It seems appropriate that the collection should begin with Mark Humphries’ article detailing the role that the military played in hastening the spread of the disease across Canada. With a disregard for the health of civilians normally seen only in national emergencies, military authorities sent a special force destined for Siberia by train, from east to west. Filled with sick soldiers, it left the disease behind in the communities it passed through. As this and other articles in the collection note, the military continued to enforce conscription at the height of the pandemic, despite public protests. Humphries also looks at the public health legacy of the pandemic. While influenza was not initially a reportable disease, it soon became one, and other new public health measures were put in place in its aftermath. With a similar focus, Heather MacDougall compares the Spanish flu pandemic with the 2003 SARS epidemic, noting that the Spanish flu served as a catalyst for the establishment of the Federal Department of Health in 1919, and the SARS epidemic led to the creation of the Public Health Agency of Canada in 2004.

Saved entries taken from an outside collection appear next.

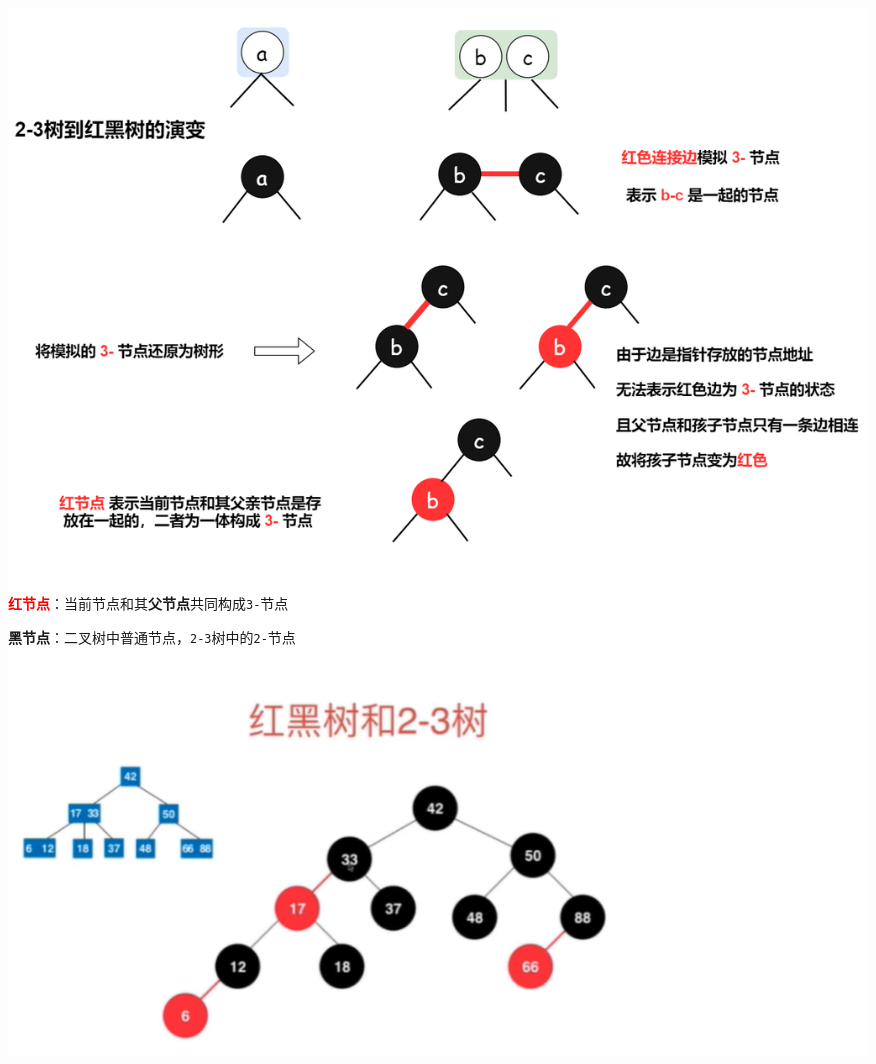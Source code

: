 
![image-20200815184322400](红黑树.assets/image-20200815184322400.png)

**<font color = red>红节点</font>**：当前节点和其**父节点**共同构成`3-`节点

**黑节点**：二叉树中普通节点，`2-3`树中的`2-`节点

![image-20200815185006663](红黑树.assets/image-20200815185006663.png)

This collection breathes much-needed fresh air into the stale notion that the Spanish flu was no respecter of socio-economic class, place of residence, or ethnicity. Indeed its history reveals the opposite. For example, Francis Dubois, Jean-Pierre Thouez and Denis Goulet demonstrate differentials in mortality and morbidity according to class, region and ethnicity in Quebec. Similarly, D. Ann Herring and Ellen Korol analyze flu deaths during the autumn of 1918 in two areas of Hamilton, Ontario, showing that those living in the industrial, working class wards in the northern part of the city were more likely to die from influenza than those who lived in the more affluent wards in the south. Not surprisingly, Aboriginal populations were the hardest hit, as Karen Slonin shows in her analysis of two Manitoba communities: Norway House and Fisher River. She finds that Cree inhabitants of Norway House had a mortality of 18%, and Fisher House 13%, compared with a death rate of only 0.6% among non-Aboriginal Canadians. Disruption of marginal subsistence activities and lack of basic care—someone to keep the fire burning and provide food and water—aggravated the impact of the disease.

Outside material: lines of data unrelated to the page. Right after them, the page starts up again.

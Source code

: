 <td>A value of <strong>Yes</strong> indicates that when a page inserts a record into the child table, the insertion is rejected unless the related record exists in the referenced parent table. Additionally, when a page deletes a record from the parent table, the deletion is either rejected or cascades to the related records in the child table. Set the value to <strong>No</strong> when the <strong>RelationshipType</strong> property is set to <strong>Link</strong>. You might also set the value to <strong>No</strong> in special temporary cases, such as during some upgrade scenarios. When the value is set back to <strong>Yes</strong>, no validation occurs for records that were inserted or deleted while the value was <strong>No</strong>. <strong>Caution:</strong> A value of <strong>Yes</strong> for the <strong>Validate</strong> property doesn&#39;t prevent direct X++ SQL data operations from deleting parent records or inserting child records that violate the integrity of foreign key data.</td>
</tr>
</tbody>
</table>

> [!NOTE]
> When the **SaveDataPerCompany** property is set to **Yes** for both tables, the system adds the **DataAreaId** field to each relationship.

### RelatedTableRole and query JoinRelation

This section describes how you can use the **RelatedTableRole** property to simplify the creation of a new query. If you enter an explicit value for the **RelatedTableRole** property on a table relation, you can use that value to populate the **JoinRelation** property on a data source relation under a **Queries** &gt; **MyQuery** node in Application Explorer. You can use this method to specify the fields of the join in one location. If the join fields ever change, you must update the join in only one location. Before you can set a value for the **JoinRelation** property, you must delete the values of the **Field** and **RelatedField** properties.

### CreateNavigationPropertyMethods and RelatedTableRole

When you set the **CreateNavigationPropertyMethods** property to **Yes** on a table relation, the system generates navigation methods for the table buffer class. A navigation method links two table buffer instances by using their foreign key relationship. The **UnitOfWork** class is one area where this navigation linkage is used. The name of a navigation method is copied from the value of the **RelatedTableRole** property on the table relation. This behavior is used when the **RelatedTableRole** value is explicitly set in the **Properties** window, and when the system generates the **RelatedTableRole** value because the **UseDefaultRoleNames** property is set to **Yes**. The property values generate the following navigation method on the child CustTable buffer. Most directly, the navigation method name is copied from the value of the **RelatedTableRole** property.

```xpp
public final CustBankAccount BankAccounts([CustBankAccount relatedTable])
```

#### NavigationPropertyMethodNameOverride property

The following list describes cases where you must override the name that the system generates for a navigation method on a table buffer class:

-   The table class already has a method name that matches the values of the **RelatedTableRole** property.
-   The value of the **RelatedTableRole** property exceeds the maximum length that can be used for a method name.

Serious academic study of the Spanish flu has also been limited by the relative lack of available medical options—there were no heroic discoveries, and no great men or women of science who appeared with a magic pill or vaccine to defeat it. Indeed, ordinary nursing care, which as Linda Quiney points out was often provided by untrained nurses, was arguably the most effective remedy. As individuals fell ill with the flu, which hit otherwise healthy young people the hardest, pneumonia and/or other complications often ensued and led to death, sometimes in days. But first, patients exhibited frightening, un-flu-like symptoms, such as cyanosis (bluish discoloration due to lack of oxygen in the blood) and bleeding from nose, ear, and eyes. Long-term rest following the initial onset of the flu was critical to recovery. While difficult for the poor and economically marginal, rest was nearly impossible for nurses and doctors who often worked to the point of exhaustion caring for the sick. As well, they were continually exposed to the disease, thus suffering a higher mortality rate than that of other Canadians. Several authors also tackle the social meanings of the disease, adding a richness and complexity to the collection. Magda Fahrni examines letters from members of the Montreal public in which they express everyday concerns such as keeping businesses open in order to make a living. Others expressed their opposition to the continued recruitment of troops during the pandemic. Utilizing the concept of modernity, Mary-Ellen Kelm analyzes the “flu stories” of her own family, and of other, particularly Aboriginal, British Columbians. Esyllt Jones explores one family’s renewed interest in spiritualism as they coped with the loss of a child, attempting to speak to her through séances.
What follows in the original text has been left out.